Старый Сигизмунд продолжал: — И вот до чего мы дошли… Уже три месяца, как первая обойная фабрика в Париже висит на волоске по милости этого ничтожества. Деньги так и текут. Целый день я только и делаю, что открываю окошко кассы, чтобы удовлетворять требования господина Жоржа. Он всегда обращается ко мне; у его банкира это было бы слишком заметно, ну, а в кассе-то деньги всегда в движении… приходят, уходят… Но пусть подумает о балансе! Хорош будет годовой итог!.. И удивительнее всего то, что Рислер не желает ничего слышать.
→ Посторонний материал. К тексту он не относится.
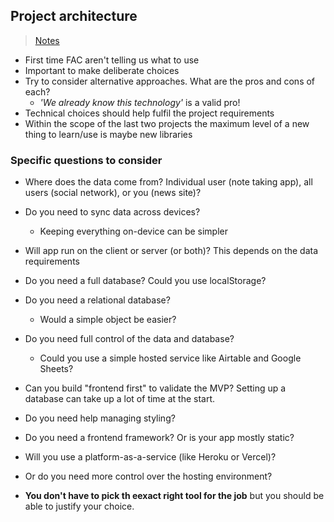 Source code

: ## Project architecture

> [Notes](https://fac-slides.netlify.app/slides/project-architecture/)

- First time FAC aren't telling us what to use
- Important to make deliberate choices
- Try to consider alternative approaches. What are the pros and cons of each?
  - _'We already know this technology'_ is a valid pro!
- Technical choices should help fulfil the project requirements
- Within the scope of the last two projects the maximum level of a new thing to learn/use is maybe new libraries

### Specific questions to consider

- Where does the data come from? Individual user (note taking app), all users (social network), or you (news site)?
- Do you need to sync data across devices?
  - Keeping everything on-device can be simpler
- Will app run on the client or server (or both)? This depends on the data requirements
- Do you need a full database? Could you use localStorage?
- Do you need a relational database?
  - Would a simple object be easier?
- Do you need full control of the data and database?
  - Could you use a simple hosted service like Airtable and Google Sheets?
- Can you build "frontend first" to validate the MVP? Setting up a database can take up a lot of time at the start.
- Do you need help managing styling?
- Do you need a frontend framework? Or is your app mostly static?
- Will you use a platform-as-a-service (like Heroku or Vercel)?
- Or do you need more control over the hosting environment?

- **You don't have to pick th eexact right tool for the job** but you should be able to justify your choice.

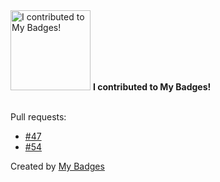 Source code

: <img src="https://my-badges.github.io/my-badges/my-badges-contributor.png" alt="I contributed to My Badges!" title="I contributed to My Badges!" width="128">
<strong>I contributed to My Badges!</strong>
<br><br>

Pull requests:

- <a href="https://github.com/my-badges/my-badges/pull/47">#47</a>
- <a href="https://github.com/my-badges/my-badges/pull/54">#54</a>


Created by <a href="https://github.com/my-badges/my-badges">My Badges</a> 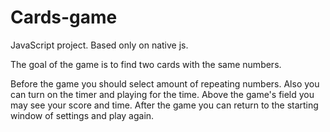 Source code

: ﻿# Cards-game
JavaScript project. Based only on native js.


The goal of the game is to find two cards with the same numbers.

Before the game you should select amount of repeating numbers. Also you can turn on the timer and playing for the time. Above the game's field you may see your score and time. After the game you can return to the starting window of settings and play again.
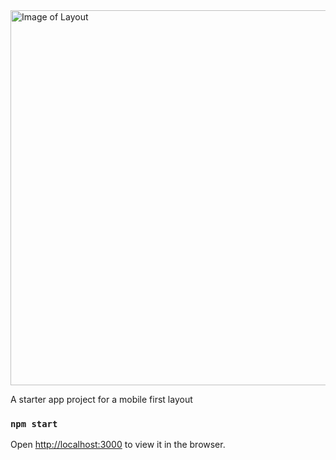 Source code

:<img src="https://gitlab.com/tabrezakhtar/mobile-first-layout/-/raw/master/public/recording.gif" alt="Image of Layout" width="600px"/>

A starter app project for a mobile first layout

### `npm start`

Open [http://localhost:3000](http://localhost:3000) to view it in the browser. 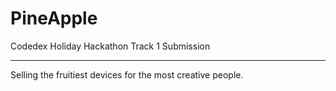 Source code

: # PineApple
Codedex Holiday Hackathon Track 1 Submission

___________________________________________________________

Selling the fruitiest devices for the most creative people.
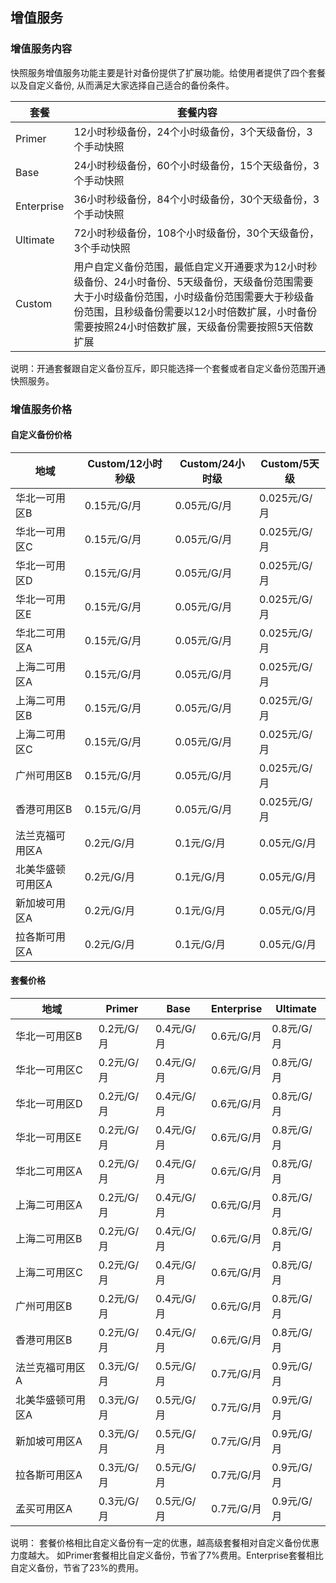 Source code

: ## 增值服务 

### 增值服务内容

快照服务增值服务功能主要是针对备份提供了扩展功能。给使用者提供了四个套餐以及自定义备份, 从而满足大家选择自己适合的备份条件。

| 套餐        |  套餐内容  |
| ---------  | -------- |
|  Primer  |  12小时秒级备份，24个小时级备份，3个天级备份，3个手动快照  |
|  Base  |  24小时秒级备份，60个小时级备份，15个天级备份，3个手动快照  |
|  Enterprise  |  36小时秒级备份，84个小时级备份，30个天级备份，3个手动快照  |
|  Ultimate  |  72小时秒级备份，108个小时级备份，30个天级备份，3个手动快照  |
|  Custom  |  用户自定义备份范围，最低自定义开通要求为12小时秒级备份、24小时备份、5天级备份，天级备份范围需要大于小时级备份范围，小时级备份范围需要大于秒级备份范围，且秒级备份需要以12小时倍数扩展，小时备份需要按照24小时倍数扩展，天级备份需要按照5天倍数扩展  |


说明：开通套餐跟自定义备份互斥，即只能选择一个套餐或者自定义备份范围开通快照服务。


### 增值服务价格
 
#### 自定义备份价格

| 地域        |  Custom/12小时秒级  |  Custom/24小时级  |  Custom/5天级  |
| ---------  | -------- | -------- | -------- |
| 华北一可用区B | 0.15元/G/月 | 0.05元/G/月 | 0.025元/G/月 |
| 华北一可用区C | 0.15元/G/月 | 0.05元/G/月 | 0.025元/G/月 |
| 华北一可用区D | 0.15元/G/月 | 0.05元/G/月 | 0.025元/G/月 |
| 华北一可用区E | 0.15元/G/月 | 0.05元/G/月 | 0.025元/G/月 |
| 华北二可用区A | 0.15元/G/月 | 0.05元/G/月 | 0.025元/G/月 |
| 上海二可用区A | 0.15元/G/月 | 0.05元/G/月 | 0.025元/G/月 |
| 上海二可用区B | 0.15元/G/月 | 0.05元/G/月 | 0.025元/G/月 |
| 上海二可用区C | 0.15元/G/月 | 0.05元/G/月 | 0.025元/G/月 |
| 广州可用区B   | 0.15元/G/月 | 0.05元/G/月 | 0.025元/G/月 |
| 香港可用区B   | 0.15元/G/月 | 0.05元/G/月 | 0.025元/G/月 |
| 法兰克福可用区A   | 0.2元/G/月 | 0.1元/G/月 | 0.05元/G/月 |
| 北美华盛顿可用区A   | 0.2元/G/月 | 0.1元/G/月 | 0.05元/G/月 |
| 新加坡可用区A   | 0.2元/G/月 | 0.1元/G/月 | 0.05元/G/月 |
| 拉各斯可用区A   | 0.2元/G/月 | 0.1元/G/月 | 0.05元/G/月 |


#### 套餐价格

| 地域        |  Primer  |  Base  |  Enterprise  |  Ultimate  |
| ---------  | -------- | -------- | -------- | -------- |
| 华北一可用区B | 0.2元/G/月 | 0.4元/G/月 | 0.6元/G/月 | 0.8元/G/月 |
| 华北一可用区C | 0.2元/G/月 | 0.4元/G/月 | 0.6元/G/月 | 0.8元/G/月 |
| 华北一可用区D | 0.2元/G/月 | 0.4元/G/月 | 0.6元/G/月 | 0.8元/G/月 |
| 华北一可用区E | 0.2元/G/月 | 0.4元/G/月 | 0.6元/G/月 | 0.8元/G/月 |
| 华北二可用区A | 0.2元/G/月 | 0.4元/G/月 | 0.6元/G/月 | 0.8元/G/月 |
| 上海二可用区A | 0.2元/G/月 | 0.4元/G/月 | 0.6元/G/月 | 0.8元/G/月 |
| 上海二可用区B | 0.2元/G/月 | 0.4元/G/月 | 0.6元/G/月 | 0.8元/G/月 |
| 上海二可用区C | 0.2元/G/月 | 0.4元/G/月 | 0.6元/G/月 | 0.8元/G/月 |
| 广州可用区B   | 0.2元/G/月 | 0.4元/G/月 | 0.6元/G/月 | 0.8元/G/月 |
| 香港可用区B   | 0.2元/G/月 | 0.4元/G/月 | 0.6元/G/月 | 0.8元/G/月 |
| 法兰克福可用区A   | 0.3元/G/月 | 0.5元/G/月 | 0.7元/G/月 | 0.9元/G/月 |
| 北美华盛顿可用区A   | 0.3元/G/月 | 0.5元/G/月 | 0.7元/G/月 | 0.9元/G/月 |
| 新加坡可用区A   | 0.3元/G/月 | 0.5元/G/月 | 0.7元/G/月 | 0.9元/G/月 |
| 拉各斯可用区A   | 0.3元/G/月 | 0.5元/G/月 | 0.7元/G/月 | 0.9元/G/月 |
| 孟买可用区A   | 0.3元/G/月 | 0.5元/G/月 | 0.7元/G/月 | 0.9元/G/月 |


说明： 套餐价格相比自定义备份有一定的优惠，越高级套餐相对自定义备份优惠力度越大。 如Primer套餐相比自定义备份，节省了7%费用。Enterprise套餐相比自定义备份，节省了23%的费用。

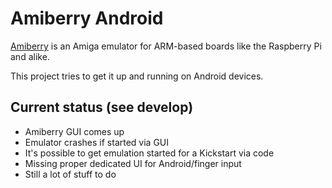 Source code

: # Amiberry Android

[Amiberry](https://github.com/midwan/amiberry) is an Amiga emulator for ARM-based boards like the Raspberry Pi and alike.

This project tries to get it up and running on Android devices.

## Current status (see develop)

- Amiberry GUI comes up
- Emulator crashes if started via GUI
- It's possible to get emulation started for a Kickstart via code
- Missing proper dedicated UI for Android/finger input
- Still a lot of stuff to do
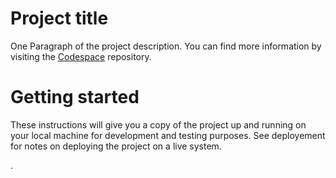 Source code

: # Project title
One Paragraph of the project description.
You can find more information by visiting the [Codespace](https://codespaceacademy.com/) repository.

# Getting started
These instructions will give you a copy of the project up and running on your local machine for development and testing purposes. See deployement for notes on deploying the project on a live system. 

. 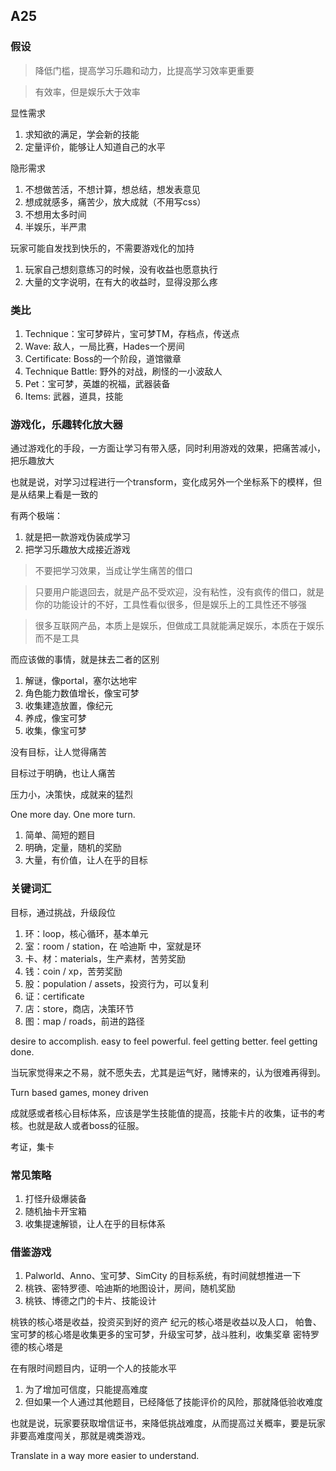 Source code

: ## A25

### 假设

> 降低门槛，提高学习乐趣和动力，比提高学习效率更重要

> 有效率，但是娱乐大于效率

显性需求

1. 求知欲的满足，学会新的技能
1. 定量评价，能够让人知道自己的水平

隐形需求

1. 不想做苦活，不想计算，想总结，想发表意见
1. 想成就感多，痛苦少，放大成就（不用写css）
1. 不想用太多时间
1. 半娱乐，半严肃

玩家可能自发找到快乐的，不需要游戏化的加持

1. 玩家自己想刻意练习的时候，没有收益也愿意执行
1. 大量的文字说明，在有大的收益时，显得没那么疼

### 类比

1. Technique：宝可梦碎片，宝可梦TM，存档点，传送点
1. Wave: 敌人，一局比赛，Hades一个房间
1. Certificate: Boss的一个阶段，道馆徽章
1. Technique Battle: 野外的对战，刷怪的一小波敌人
1. Pet：宝可梦，英雄的祝福，武器装备
1. Items: 武器，道具，技能

### 游戏化，乐趣转化放大器

通过游戏化的手段，一方面让学习有带入感，同时利用游戏的效果，把痛苦减小，把乐趣放大

也就是说，对学习过程进行一个transform，变化成另外一个坐标系下的模样，但是从结果上看是一致的

有两个极端：

1. 就是把一款游戏伪装成学习
1. 把学习乐趣放大成接近游戏

> 不要把学习效果，当成让学生痛苦的借口

> 只要用户能退回去，就是产品不受欢迎，没有粘性，没有疯传的借口，就是你的功能设计的不好，工具性看似很多，但是娱乐上的工具性还不够强

> 很多互联网产品，本质上是娱乐，但做成工具就能满足娱乐，本质在于娱乐而不是工具

而应该做的事情，就是抹去二者的区别

1. 解谜，像portal，塞尔达地牢
1. 角色能力数值增长，像宝可梦
1. 收集建造放置，像纪元
1. 养成，像宝可梦
1. 收集，像宝可梦

没有目标，让人觉得痛苦

目标过于明确，也让人痛苦

压力小，决策快，成就来的猛烈

One more day. One more turn.

1. 简单、简短的题目
1. 明确，定量，随机的奖励
1. 大量，有价值，让人在乎的目标

### 关键词汇

目标，通过挑战，升级段位

1. 环：loop，核心循环，基本单元
1. 室：room / station，在 哈迪斯 中，室就是环
1. 卡、材：materials，生产素材，苦劳奖励
1. 钱：coin / xp，苦劳奖励
1. 股：population / assets，投资行为，可以复利
1. 证：certificate
1. 店：store，商店，决策环节
1. 图：map / roads，前进的路径

desire to accomplish. easy to feel powerful. feel getting better. feel getting done.

当玩家觉得来之不易，就不愿失去，尤其是运气好，赌博来的，认为很难再得到。

Turn based games, money driven

成就感或者核心目标体系，应该是学生技能值的提高，技能卡片的收集，证书的考核。也就是敌人或者boss的征服。

考证，集卡

### 常见策略

1. 打怪升级爆装备
1. 随机抽卡开宝箱
1. 收集提速解锁，让人在乎的目标体系

### 借鉴游戏

1. Palworld、Anno、宝可梦、SimCity 的目标系统，有时间就想推进一下
1. 桃铁、密特罗德、哈迪斯的地图设计，房间，随机奖励
1. 桃铁、博德之门的卡片、技能设计

桃铁的核心塔是收益，投资买到好的资产
纪元的核心塔是收益以及人口，
帕鲁、宝可梦的核心塔是收集更多的宝可梦，升级宝可梦，战斗胜利，收集奖章
密特罗德的核心塔是

在有限时间题目内，证明一个人的技能水平

1. 为了增加可信度，只能提高难度
2. 但如果一个人通过其他题目，已经降低了技能评价的风险，那就降低验收难度

也就是说，玩家要获取增信证书，来降低挑战难度，从而提高过关概率，要是玩家非要高难度闯关，那就是魂类游戏。

Translate in a way more easier to understand.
Я несколько раз предупреждал его: «Обрати внимание: господин Жорж идет на безумные траты ради этой женщины». А он только повернется и пойдет, пожав плечами, или же ответит, что это его не касается и что Фромон-младший — хозяин… Право, можно подумать… можно подумать…

Кассир не кончил фразы, но его молчание было многозначительно.

Старая дева была потрясена, но, как и большинство женщин в подобных случаях, она, вместо того чтобы искать средство помочь горю, стала строить всякие предположения, предавалась запоздалым жалобам и сожалениям… Какое несчастье, что они не знали этого раньше, когда Шебы были еще их соседями! Г-жа Шеб — такая почтенная особа!.. Можно было бы внушить ей, чтобы она следила за Сидони, поговорила бы с ней серьезно…

— А ведь это в самом деле счастливая мысль, — прервал сестру Сигизмунд. — Вам следовало бы съездить на улицу Майль к ее родителям и предупредить их. Сначала я хотел было написать Францу… Он всегда имел большое влияние на брата. Есть вещи, которые только он один и мог бы сказать ему. Но Франц далеко… Да и тяжело как-то прибегать к этому… Мне все-таки ужасно жаль несчастного Рислера… Нет, пожалуй, самое лучшее — предупредить госпожу Шеб. Возьмете вы это на себя, сестрица?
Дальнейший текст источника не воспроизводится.